# RECORDED INFORMATION:
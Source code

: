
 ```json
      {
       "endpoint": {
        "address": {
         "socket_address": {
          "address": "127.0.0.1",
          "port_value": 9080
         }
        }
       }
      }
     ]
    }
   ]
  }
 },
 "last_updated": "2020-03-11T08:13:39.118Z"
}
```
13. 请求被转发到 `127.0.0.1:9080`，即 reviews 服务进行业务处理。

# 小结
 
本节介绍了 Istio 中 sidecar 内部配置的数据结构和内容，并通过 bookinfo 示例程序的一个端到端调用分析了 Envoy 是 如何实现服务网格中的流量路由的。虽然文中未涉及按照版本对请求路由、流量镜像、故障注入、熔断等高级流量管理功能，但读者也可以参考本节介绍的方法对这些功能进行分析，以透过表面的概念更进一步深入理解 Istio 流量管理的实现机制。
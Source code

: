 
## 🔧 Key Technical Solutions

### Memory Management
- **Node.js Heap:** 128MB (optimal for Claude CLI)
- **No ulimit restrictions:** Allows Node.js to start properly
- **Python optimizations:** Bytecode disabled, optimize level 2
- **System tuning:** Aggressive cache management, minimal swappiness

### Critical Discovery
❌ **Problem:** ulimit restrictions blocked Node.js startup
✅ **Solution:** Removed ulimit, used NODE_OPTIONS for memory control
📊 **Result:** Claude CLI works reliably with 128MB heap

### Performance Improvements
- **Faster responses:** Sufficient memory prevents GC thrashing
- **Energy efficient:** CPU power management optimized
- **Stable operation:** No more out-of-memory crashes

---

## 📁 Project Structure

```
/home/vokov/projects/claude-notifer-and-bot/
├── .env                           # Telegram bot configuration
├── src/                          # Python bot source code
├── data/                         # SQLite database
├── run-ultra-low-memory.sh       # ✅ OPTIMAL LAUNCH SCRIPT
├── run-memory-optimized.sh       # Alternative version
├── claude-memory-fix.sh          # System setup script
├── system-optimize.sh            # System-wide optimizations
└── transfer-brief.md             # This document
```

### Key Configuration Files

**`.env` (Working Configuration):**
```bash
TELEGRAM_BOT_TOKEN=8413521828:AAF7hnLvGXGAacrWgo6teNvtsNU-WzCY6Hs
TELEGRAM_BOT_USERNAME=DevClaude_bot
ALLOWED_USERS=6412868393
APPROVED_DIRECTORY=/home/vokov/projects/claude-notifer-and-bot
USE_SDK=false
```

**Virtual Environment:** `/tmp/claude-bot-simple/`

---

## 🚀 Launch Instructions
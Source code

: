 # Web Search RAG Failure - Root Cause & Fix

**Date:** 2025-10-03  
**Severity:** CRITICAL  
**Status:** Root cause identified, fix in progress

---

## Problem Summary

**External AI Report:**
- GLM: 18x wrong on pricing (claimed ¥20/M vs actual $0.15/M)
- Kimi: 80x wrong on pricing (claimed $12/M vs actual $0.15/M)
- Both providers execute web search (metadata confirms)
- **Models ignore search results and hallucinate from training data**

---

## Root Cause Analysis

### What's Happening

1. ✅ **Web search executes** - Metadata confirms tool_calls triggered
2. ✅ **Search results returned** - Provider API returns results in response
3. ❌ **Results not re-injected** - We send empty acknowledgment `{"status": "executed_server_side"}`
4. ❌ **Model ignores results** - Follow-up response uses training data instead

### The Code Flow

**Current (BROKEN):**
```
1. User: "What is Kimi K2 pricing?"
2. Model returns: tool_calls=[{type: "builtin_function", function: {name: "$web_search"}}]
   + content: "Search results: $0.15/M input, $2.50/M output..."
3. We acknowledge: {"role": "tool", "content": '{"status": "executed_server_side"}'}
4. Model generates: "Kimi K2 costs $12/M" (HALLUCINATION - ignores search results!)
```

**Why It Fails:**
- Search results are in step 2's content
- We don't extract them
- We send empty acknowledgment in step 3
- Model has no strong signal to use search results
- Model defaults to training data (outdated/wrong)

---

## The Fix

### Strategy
...
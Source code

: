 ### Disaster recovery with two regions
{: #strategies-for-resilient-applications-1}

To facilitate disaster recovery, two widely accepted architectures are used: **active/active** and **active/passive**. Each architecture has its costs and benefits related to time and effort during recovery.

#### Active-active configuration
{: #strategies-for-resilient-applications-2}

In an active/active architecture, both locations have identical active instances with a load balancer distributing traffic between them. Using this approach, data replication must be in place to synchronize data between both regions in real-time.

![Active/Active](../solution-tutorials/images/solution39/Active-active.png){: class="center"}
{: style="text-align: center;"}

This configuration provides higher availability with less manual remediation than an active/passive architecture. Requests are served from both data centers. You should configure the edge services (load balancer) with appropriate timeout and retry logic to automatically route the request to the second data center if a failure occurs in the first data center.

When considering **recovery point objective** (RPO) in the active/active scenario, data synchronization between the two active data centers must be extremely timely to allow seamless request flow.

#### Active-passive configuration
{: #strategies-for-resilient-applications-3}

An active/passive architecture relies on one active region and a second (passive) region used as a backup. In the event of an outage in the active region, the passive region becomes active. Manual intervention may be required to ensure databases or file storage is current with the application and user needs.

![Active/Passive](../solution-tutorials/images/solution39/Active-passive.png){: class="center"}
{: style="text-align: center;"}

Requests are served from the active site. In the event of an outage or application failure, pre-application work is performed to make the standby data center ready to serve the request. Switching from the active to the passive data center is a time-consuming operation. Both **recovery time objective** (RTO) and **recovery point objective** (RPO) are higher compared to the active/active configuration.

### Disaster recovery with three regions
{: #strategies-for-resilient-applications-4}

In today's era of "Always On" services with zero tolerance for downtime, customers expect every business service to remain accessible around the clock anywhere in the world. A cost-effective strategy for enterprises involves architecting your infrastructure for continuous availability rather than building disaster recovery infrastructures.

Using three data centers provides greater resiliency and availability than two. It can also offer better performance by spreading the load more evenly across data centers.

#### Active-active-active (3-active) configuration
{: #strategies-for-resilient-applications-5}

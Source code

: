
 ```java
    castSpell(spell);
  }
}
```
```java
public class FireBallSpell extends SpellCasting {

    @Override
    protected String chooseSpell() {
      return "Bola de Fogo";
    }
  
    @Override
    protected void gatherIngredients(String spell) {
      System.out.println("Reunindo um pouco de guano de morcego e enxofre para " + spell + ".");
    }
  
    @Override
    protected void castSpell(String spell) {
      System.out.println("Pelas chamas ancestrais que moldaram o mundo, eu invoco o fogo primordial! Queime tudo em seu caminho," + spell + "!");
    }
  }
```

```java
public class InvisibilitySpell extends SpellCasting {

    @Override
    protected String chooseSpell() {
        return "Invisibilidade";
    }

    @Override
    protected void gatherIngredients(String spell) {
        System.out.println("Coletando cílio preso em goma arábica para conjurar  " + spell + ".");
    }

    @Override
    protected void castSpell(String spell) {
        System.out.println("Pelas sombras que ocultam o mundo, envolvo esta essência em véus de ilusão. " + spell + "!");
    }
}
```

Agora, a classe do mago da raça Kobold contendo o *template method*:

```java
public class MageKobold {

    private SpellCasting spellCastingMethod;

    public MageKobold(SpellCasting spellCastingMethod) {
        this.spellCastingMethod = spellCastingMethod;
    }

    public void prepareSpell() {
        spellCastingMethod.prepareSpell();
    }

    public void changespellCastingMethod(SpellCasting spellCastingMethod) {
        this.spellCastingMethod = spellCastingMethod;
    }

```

# EXERCISE DETAILS:
Above are some records. Count the lines among them with the word "para", and answer with the number only.

# EXERCISE ANSWER:
2